Begin with the first line of the entries below. Copy each line exactly, stopping after the one that contains "Mutants are obtained".
● ● ●
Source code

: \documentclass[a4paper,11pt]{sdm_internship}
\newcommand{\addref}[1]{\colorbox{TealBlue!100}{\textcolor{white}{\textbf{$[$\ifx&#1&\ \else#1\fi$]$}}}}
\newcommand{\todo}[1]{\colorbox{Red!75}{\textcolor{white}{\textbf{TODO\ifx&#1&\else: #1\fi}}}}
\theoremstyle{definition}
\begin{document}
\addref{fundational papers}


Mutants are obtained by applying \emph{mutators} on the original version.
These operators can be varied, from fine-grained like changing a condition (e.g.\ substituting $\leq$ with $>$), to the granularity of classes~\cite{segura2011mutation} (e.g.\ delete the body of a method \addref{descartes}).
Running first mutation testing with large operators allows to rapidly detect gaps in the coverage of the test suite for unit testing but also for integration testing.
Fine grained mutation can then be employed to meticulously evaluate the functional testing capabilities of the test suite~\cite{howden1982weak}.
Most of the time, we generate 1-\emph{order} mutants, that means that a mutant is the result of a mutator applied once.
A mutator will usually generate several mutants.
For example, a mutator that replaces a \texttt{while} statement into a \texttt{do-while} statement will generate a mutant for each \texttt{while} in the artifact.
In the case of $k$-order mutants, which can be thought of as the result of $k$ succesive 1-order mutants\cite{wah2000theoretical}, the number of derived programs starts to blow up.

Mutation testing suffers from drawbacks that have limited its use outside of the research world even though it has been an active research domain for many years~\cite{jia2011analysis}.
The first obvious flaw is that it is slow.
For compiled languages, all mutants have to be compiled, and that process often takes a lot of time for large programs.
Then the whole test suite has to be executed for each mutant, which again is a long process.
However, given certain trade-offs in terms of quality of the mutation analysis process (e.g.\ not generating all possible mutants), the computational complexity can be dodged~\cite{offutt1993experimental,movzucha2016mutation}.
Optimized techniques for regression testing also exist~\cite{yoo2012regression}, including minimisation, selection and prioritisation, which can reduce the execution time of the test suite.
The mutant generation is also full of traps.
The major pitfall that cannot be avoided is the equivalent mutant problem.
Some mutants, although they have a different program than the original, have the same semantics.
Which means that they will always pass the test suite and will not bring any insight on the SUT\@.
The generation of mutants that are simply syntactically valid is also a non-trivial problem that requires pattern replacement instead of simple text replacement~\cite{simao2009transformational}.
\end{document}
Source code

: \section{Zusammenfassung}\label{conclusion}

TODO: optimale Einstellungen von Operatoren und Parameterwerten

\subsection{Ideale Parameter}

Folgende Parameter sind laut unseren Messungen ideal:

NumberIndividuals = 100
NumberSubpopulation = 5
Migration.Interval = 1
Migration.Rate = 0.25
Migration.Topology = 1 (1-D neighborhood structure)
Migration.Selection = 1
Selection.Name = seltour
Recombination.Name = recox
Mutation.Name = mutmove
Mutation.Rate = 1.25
● ● ●
SOLUTION TO THE PROBLEM:
Source code

: \documentclass[a4paper,11pt]{sdm_internship}
\newcommand{\addref}[1]{\colorbox{TealBlue!100}{\textcolor{white}{\textbf{$[$\ifx&#1&\ \else#1\fi$]$}}}}
\newcommand{\todo}[1]{\colorbox{Red!75}{\textcolor{white}{\textbf{TODO\ifx&#1&\else: #1\fi}}}}
\theoremstyle{definition}
\begin{document}
\addref{fundational papers}


Mutants are obtained by applying \emph{mutators} on the original version.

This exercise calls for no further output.